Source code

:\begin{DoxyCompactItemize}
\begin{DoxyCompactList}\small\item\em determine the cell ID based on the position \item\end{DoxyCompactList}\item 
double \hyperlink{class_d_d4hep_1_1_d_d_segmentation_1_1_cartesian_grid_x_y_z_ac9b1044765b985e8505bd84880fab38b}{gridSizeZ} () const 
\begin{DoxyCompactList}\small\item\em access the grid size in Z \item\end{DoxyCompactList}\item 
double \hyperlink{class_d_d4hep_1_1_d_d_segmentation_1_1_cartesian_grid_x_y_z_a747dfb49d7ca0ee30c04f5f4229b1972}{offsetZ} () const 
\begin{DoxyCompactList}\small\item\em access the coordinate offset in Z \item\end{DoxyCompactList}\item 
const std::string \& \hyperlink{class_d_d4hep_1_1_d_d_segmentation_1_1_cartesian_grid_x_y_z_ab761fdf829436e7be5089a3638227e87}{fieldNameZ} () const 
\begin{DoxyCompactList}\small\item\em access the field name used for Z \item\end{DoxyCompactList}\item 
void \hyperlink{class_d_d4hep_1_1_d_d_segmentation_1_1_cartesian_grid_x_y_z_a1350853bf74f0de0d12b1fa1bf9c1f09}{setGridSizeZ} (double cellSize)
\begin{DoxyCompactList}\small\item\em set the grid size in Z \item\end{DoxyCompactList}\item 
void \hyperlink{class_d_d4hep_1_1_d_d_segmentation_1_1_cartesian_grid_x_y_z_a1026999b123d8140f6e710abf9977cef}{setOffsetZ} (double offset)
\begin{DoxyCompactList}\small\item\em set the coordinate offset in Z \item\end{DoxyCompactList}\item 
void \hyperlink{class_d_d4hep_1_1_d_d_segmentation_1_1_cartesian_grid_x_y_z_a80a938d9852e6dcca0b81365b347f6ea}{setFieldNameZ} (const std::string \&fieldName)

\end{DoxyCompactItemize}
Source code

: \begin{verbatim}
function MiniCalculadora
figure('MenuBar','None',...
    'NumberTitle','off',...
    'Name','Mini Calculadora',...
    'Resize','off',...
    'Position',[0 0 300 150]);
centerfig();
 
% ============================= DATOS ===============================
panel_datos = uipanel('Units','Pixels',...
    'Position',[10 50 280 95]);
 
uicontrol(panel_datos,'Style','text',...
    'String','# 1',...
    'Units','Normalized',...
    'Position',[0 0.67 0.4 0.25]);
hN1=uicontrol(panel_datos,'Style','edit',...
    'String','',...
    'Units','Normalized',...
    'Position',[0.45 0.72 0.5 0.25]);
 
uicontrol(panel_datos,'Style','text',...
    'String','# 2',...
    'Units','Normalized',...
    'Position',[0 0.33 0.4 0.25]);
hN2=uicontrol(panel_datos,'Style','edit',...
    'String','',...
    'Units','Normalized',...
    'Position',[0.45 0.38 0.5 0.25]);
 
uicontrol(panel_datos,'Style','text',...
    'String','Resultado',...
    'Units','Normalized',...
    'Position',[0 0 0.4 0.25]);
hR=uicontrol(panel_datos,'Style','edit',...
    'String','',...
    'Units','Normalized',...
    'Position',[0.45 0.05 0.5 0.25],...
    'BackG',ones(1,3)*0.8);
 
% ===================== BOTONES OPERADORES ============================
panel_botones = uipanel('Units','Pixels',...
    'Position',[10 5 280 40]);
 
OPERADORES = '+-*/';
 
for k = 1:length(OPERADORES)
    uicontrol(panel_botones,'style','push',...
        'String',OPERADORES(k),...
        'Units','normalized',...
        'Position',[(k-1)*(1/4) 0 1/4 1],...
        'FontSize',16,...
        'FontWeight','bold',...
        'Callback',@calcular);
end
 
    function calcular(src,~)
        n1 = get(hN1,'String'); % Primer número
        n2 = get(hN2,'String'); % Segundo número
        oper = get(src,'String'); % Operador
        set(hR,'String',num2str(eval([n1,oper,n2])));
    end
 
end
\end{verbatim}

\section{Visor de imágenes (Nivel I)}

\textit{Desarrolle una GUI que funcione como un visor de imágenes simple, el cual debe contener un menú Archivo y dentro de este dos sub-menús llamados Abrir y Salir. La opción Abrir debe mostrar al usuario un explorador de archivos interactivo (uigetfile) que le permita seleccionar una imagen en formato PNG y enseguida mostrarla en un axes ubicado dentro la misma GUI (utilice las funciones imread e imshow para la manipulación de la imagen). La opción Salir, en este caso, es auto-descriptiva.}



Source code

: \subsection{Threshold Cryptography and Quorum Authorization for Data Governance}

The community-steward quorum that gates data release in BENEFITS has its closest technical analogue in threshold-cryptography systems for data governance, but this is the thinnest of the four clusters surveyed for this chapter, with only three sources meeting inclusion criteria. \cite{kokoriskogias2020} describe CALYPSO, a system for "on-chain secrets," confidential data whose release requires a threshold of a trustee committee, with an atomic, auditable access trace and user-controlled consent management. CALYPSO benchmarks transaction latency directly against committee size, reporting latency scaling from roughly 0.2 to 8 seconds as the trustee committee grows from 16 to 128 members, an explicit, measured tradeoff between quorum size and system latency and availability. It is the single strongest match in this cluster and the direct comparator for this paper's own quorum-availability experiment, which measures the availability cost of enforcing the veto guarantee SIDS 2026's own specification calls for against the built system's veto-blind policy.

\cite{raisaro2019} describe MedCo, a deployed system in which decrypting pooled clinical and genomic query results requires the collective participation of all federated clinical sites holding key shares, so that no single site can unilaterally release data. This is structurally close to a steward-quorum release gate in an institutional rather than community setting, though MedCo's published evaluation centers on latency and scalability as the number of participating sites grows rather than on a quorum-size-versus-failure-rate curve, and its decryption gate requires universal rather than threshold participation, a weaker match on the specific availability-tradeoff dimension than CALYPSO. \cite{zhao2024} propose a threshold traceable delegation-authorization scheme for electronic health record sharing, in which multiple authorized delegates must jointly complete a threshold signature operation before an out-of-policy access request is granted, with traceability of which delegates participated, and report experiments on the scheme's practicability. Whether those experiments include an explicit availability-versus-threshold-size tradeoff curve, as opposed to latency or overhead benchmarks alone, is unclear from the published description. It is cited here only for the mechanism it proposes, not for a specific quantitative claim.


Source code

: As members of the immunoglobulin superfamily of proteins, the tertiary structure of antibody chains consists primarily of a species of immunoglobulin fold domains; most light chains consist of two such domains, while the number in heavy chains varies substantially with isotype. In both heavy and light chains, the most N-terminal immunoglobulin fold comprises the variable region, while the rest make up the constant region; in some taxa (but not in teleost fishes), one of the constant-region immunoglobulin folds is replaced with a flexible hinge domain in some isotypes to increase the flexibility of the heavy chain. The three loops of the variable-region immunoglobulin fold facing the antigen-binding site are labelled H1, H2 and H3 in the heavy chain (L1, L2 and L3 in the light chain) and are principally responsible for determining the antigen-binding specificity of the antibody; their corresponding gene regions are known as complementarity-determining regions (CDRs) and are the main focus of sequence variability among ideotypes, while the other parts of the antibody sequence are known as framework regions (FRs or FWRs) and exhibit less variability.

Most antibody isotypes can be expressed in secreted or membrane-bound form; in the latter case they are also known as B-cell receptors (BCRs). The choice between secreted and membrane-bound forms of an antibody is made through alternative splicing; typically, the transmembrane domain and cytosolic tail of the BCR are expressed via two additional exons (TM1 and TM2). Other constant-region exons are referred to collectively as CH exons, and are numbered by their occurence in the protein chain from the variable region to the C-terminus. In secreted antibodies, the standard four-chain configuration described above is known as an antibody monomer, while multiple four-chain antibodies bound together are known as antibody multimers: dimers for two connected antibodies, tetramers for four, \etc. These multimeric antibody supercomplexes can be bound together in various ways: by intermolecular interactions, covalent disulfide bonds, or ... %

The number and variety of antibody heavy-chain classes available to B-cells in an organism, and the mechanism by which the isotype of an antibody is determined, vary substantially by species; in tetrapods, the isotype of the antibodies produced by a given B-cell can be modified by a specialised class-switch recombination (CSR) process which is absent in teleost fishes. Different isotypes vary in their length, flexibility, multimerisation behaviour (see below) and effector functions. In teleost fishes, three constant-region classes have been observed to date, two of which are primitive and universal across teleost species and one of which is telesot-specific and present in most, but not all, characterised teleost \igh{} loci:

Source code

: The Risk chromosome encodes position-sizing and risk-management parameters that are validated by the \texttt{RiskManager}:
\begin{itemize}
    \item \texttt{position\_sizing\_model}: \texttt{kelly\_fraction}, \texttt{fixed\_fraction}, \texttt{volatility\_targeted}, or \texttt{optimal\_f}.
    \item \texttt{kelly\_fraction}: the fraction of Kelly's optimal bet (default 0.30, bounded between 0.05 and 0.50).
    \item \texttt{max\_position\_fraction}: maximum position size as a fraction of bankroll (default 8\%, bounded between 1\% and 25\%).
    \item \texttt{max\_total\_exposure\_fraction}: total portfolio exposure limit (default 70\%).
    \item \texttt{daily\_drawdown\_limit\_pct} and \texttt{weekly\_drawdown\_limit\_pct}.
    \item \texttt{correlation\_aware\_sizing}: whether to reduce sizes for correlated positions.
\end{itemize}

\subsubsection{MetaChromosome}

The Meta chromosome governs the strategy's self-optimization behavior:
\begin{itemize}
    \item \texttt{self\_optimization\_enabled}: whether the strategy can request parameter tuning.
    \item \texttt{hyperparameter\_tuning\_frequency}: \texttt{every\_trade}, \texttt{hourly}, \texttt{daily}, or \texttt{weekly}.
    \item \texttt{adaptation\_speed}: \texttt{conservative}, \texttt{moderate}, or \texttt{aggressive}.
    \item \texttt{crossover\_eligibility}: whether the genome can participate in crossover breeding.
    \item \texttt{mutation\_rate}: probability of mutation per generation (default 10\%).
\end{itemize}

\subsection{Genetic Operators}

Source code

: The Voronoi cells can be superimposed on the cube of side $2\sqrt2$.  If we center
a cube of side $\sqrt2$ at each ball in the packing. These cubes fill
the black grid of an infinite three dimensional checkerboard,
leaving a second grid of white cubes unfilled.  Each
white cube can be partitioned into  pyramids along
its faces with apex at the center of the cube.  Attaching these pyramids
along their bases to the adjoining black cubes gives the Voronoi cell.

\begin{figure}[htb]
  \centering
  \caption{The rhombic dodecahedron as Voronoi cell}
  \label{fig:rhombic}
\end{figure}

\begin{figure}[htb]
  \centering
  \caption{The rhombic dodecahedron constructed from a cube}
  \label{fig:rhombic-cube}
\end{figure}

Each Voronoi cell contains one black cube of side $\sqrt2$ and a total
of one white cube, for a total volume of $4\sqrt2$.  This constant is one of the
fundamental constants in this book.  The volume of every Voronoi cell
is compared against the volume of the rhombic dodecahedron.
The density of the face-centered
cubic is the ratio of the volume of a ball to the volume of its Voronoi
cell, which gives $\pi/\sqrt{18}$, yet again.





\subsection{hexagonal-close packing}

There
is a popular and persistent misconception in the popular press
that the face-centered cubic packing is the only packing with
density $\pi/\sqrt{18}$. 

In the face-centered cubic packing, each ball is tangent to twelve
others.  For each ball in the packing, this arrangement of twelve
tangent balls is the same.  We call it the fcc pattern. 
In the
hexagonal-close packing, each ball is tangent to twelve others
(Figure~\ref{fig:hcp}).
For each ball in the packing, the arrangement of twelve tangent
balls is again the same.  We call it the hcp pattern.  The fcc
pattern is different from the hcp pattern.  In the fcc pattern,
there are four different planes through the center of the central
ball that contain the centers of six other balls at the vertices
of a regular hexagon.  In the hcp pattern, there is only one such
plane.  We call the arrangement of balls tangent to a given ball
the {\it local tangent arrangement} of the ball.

-=-=-

## Activity
Copy out every line of the data that includes the word "Pixels".

## Exercise output
panel_datos = uipanel('Units','Pixels',...
panel_botones = uipanel('Units','Pixels',...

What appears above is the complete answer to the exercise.